Liam Curley: Ryan's download numbers steadily increase week on week. People are telling their friends, but when you start with zero, you do need a seed. And that seed started the way it does for many authorities. They borrow audiences, and usually one particular borrowed audience represents a trigger event.
That's what happened with Ryan. It's what happened for Nancy Duarte when Garr Reynolds shared her work with the world. It's what happened for Blair Enns when David C. Baker invited him to speak at his event. And it's what happened when Cameron Foote invited David C. Baker to guest write on his newsletter.
Ryan has Gary Vaynerchuk on the podcast. On episode 31, Gary tweets the episode out to millions of people and downloads spike.
Ryan Hawk: I remember that was one of the first moments, early early days, when a bunch of random people from all over the world listened and sent me emails and commented on social media when I had zero social media presence. For the most part.
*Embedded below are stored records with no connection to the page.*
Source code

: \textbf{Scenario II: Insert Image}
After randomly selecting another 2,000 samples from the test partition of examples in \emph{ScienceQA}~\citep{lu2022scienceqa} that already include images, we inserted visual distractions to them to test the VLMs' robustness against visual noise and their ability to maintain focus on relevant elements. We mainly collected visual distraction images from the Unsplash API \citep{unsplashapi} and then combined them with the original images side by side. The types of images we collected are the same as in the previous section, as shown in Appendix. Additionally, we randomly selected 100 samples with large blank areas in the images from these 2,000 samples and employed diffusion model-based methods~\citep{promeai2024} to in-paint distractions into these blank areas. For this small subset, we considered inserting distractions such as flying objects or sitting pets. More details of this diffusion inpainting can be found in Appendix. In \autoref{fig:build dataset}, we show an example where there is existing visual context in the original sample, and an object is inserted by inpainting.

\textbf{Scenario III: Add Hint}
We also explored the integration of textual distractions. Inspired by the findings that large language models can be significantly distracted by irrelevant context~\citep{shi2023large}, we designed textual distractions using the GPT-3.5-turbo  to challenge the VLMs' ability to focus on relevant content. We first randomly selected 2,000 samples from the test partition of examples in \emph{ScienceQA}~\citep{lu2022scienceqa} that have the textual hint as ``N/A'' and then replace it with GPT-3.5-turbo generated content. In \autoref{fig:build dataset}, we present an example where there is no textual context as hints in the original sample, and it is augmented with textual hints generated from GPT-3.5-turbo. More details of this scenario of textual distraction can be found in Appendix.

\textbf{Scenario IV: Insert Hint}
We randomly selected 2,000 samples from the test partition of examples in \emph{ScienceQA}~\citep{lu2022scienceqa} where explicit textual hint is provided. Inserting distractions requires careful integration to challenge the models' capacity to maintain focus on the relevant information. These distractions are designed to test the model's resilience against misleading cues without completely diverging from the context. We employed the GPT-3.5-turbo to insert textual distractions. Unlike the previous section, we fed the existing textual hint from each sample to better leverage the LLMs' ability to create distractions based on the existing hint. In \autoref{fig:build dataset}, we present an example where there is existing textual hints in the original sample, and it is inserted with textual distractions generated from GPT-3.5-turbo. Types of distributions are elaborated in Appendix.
Liam Curley: I know that seems like an obvious opportunity, interviewees sharing podcasts. But many of these people he's interviewing are on hundreds of podcasts a year. They don't share them all. They hardly share any of them, particularly those from low profile podcasts like Ryan's was at the time. They only share them when the host produces a standout episode. And that is what Ryan produces. The clip I'm about to share with you is evidence of that. Firstly, he's speaking with Jim Collins, legendary business book authority. Jim Collins does very few podcasts, so it's testament to Ryan that he agreed to go on in the first place. Jim asks Ryan, how does he prepare for an episode? How does he make a great episode? One, he's thoughtful about who he asks. Here he is speaking on The Learning Leader Show.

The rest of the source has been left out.